__TASK ITEM__
All entries below are to be copied precisely as they appear.

• • •

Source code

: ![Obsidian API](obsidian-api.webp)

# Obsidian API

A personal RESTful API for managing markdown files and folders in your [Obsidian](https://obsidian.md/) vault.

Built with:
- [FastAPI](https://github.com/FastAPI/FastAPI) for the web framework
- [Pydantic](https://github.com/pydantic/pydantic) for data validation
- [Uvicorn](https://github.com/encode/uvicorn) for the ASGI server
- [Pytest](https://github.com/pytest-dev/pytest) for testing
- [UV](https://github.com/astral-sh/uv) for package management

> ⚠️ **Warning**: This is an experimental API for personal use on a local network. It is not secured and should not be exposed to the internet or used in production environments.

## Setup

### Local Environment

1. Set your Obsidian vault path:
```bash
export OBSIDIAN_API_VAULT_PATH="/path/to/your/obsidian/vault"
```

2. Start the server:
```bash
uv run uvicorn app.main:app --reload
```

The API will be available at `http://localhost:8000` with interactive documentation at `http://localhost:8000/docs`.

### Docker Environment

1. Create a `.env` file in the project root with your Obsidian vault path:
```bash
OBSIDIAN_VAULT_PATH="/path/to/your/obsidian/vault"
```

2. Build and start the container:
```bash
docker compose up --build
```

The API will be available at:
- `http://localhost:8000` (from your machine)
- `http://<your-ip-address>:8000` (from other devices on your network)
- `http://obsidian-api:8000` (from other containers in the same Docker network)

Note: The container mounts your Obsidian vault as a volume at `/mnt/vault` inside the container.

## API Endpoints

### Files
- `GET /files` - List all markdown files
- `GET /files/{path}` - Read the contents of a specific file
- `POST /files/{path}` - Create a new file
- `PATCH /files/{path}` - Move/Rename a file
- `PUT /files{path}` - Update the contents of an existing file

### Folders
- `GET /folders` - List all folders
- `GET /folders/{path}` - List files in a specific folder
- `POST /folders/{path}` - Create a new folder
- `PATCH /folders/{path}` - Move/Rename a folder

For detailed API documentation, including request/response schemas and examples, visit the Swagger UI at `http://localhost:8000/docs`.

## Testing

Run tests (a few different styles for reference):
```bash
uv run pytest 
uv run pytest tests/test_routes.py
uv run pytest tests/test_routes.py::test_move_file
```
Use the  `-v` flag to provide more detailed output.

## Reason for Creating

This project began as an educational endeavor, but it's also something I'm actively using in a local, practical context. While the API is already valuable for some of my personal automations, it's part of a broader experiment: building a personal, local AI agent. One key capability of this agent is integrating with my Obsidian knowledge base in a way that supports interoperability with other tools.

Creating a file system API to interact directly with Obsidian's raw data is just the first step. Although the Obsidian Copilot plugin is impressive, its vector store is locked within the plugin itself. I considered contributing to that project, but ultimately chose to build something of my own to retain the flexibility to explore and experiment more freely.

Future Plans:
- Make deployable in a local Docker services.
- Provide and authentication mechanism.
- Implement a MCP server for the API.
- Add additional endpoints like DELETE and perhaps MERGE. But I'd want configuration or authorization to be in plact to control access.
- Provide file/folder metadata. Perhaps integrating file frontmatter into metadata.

• • •

__REPLY TO THE TASK__
Source code

: ![Obsidian API](obsidian-api.webp)

# Obsidian API

A personal RESTful API for managing markdown files and folders in your [Obsidian](https://obsidian.md/) vault.

Built with:
- [FastAPI](https://github.com/FastAPI/FastAPI) for the web framework
- [Pydantic](https://github.com/pydantic/pydantic) for data validation
- [Uvicorn](https://github.com/encode/uvicorn) for the ASGI server
- [Pytest](https://github.com/pytest-dev/pytest) for testing
- [UV](https://github.com/astral-sh/uv) for package management

> ⚠️ **Warning**: This is an experimental API for personal use on a local network. It is not secured and should not be exposed to the internet or used in production environments.

## Setup

### Local Environment

1. Set your Obsidian vault path:
```bash
export OBSIDIAN_API_VAULT_PATH="/path/to/your/obsidian/vault"
```

2. Start the server:
```bash
uv run uvicorn app.main:app --reload
```

The API will be available at `http://localhost:8000` with interactive documentation at `http://localhost:8000/docs`.

### Docker Environment

1. Create a `.env` file in the project root with your Obsidian vault path:
```bash
OBSIDIAN_VAULT_PATH="/path/to/your/obsidian/vault"
```

2. Build and start the container:
```bash
docker compose up --build
```

The API will be available at:
- `http://localhost:8000` (from your machine)
- `http://<your-ip-address>:8000` (from other devices on your network)
- `http://obsidian-api:8000` (from other containers in the same Docker network)

Note: The container mounts your Obsidian vault as a volume at `/mnt/vault` inside the container.

## API Endpoints

### Files
- `GET /files` - List all markdown files
- `GET /files/{path}` - Read the contents of a specific file
- `POST /files/{path}` - Create a new file
- `PATCH /files/{path}` - Move/Rename a file
- `PUT /files{path}` - Update the contents of an existing file

### Folders
- `GET /folders` - List all folders
- `GET /folders/{path}` - List files in a specific folder
- `POST /folders/{path}` - Create a new folder
- `PATCH /folders/{path}` - Move/Rename a folder

For detailed API documentation, including request/response schemas and examples, visit the Swagger UI at `http://localhost:8000/docs`.

## Testing

Run tests (a few different styles for reference):
```bash
uv run pytest 
uv run pytest tests/test_routes.py
uv run pytest tests/test_routes.py::test_move_file
```
Use the  `-v` flag to provide more detailed output.

## Reason for Creating

This project began as an educational endeavor, but it's also something I'm actively using in a local, practical context. While the API is already valuable for some of my personal automations, it's part of a broader experiment: building a personal, local AI agent. One key capability of this agent is integrating with my Obsidian knowledge base in a way that supports interoperability with other tools.

Creating a file system API to interact directly with Obsidian's raw data is just the first step. Although the Obsidian Copilot plugin is impressive, its vector store is locked within the plugin itself. I considered contributing to that project, but ultimately chose to build something of my own to retain the flexibility to explore and experiment more freely.

Future Plans:
- Make deployable in a local Docker services.
- Provide and authentication mechanism.
- Implement a MCP server for the API.
- Add additional endpoints like DELETE and perhaps MERGE. But I'd want configuration or authorization to be in plact to control access.
- Provide file/folder metadata. Perhaps integrating file frontmatter into metadata.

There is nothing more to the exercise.